Летом 1928 года мои родители снимали дачу на станция Сиверской, в сотне километров к югу от Ленинграда. Во второй половине лета к ним приехали и мы с женой и трехлетней дочкой. Лето было ужасное — дождь шел третий месяц не переставая. Сиверская в конце двадцатых годов было место нестерпимо унылое. Длинные прямые просеки, поросшие мокрой травой и огороженные гнилыми заборами, назывались проспектами — проспект Ленина, проспект Карла Маркса, проспект Октябрьской Революции. По этим проспектам ходить можно было только босиком; на них паслись тощие мокрые козы, привязанные к вбитым в землю колышкам. Беспрерывный дождь заставлял нас безвыходно сидеть в даче, тесной и неудобной, и мы хандрили. В то утро, о котором пойдет речь, отец мой был особенно не в духе. Он, как часто с ним случалось на протяжении всей его жизни, плохо спал несколько ночей подряд и потому чувствовал себя больным и несчастным. Вскоре после завтрака его потянуло прилечь, но постель, в которой он промаялся без сна всю ночь, казалась ему отвратительной. И он разлегся на столе на застекленной терраске — длинный, костлявый, небритый, босой, прикрытый рыжим демисезонным пальто. Он надеялся задремать под шум дождя, но надежде этой не суждено было сбыться, так как калитка вдруг отворилась и в сад вошел Стенич с каким-то незнакомцем.

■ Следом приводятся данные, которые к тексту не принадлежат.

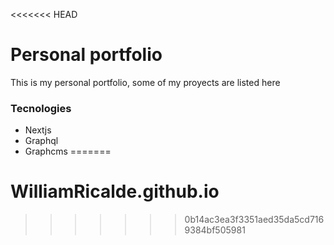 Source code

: <<<<<<< HEAD
# Personal portfolio

This is my personal portfolio, some of my proyects are listed here

### Tecnologies

- Nextjs
- Graphql
- Graphcms
=======
# WilliamRicalde.github.io
>>>>>>> 0b14ac3ea3f3351aed35da5cd7169384bf505981
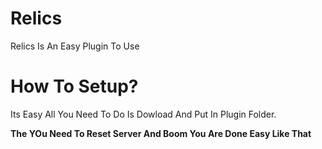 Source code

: # Relics
Relics Is An Easy Plugin To Use
# How To Setup?
Its Easy All You Need To Do Is Dowload And Put In Plugin Folder.

**The YOu Need To Reset Server And Boom You Are Done Easy Like That**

Стенич был в полном параде – крахмальный воротничок, великолепный галстук, отутюженный коричневый костюм (как он любил говорить, костюм «цвета наваринского дыма с пламенем»), коричневая шляпа; в те годы Стенич был чуть ли не единственный человек в стране, носивший шляпу, а не кепку. Пришедший вместе с ним незнакомец был одет гораздо хуже. Это был высокий тощий человек лет тридцати с небольшим, но уже совсем лысый. Маленькая его голова, ничем не прикрытая, несколько закинута назад, словно он старался рассмотреть верхушки берез, и дождь свободно сек его по лицу и по лысине. На нем была какая-то куртка, надетая поверх фуфайки, и рядом с ним Стенич казался изысканным иностранцем. Каково же было наше удивление, когда выяснилось, что этот незнакомец — иностранец, американец, и зовут его Джон Дос Пассос.
Дос Пассос, только вчера приехавший в Ленинград и явившийся к своему переводчику, выразил желание добывать за городом, и Стенич решил отвезти его к нам на Сиверскую, потому что в нашей семье говорили по-английски и мой отец, переводчик Уолта Уитмена и О. Генри, считался лучшим знатоком американской литературы. Все это было правильно задумано, но неудачно осуществилось. Во-первых, дождь,— нет ничего унылее и безотраднее ленинградских окрестностей в дождливую погоду. Во-вторых, мой отец: он отлично знал американскую литературу девятнадцатого века, но о более поздних писателях имел тогда, в конце двадцатых годов, самое смутное представление и о Дос Пассосе ничего не слышал. Кроме того, он не выспался, был раздражен, и приезд незнакомого гостя помешал ему и спать, и работать. Мама моя тоже была раздосадована, потому что гостя нужно кормить, а в доме не было ничего, кроме грибов и вареной картошки. К тому же тут же выяснилось, что Стеничу нужно немедленно бежать на станцию и возвращаться в город, а американец останется у нас на весь день.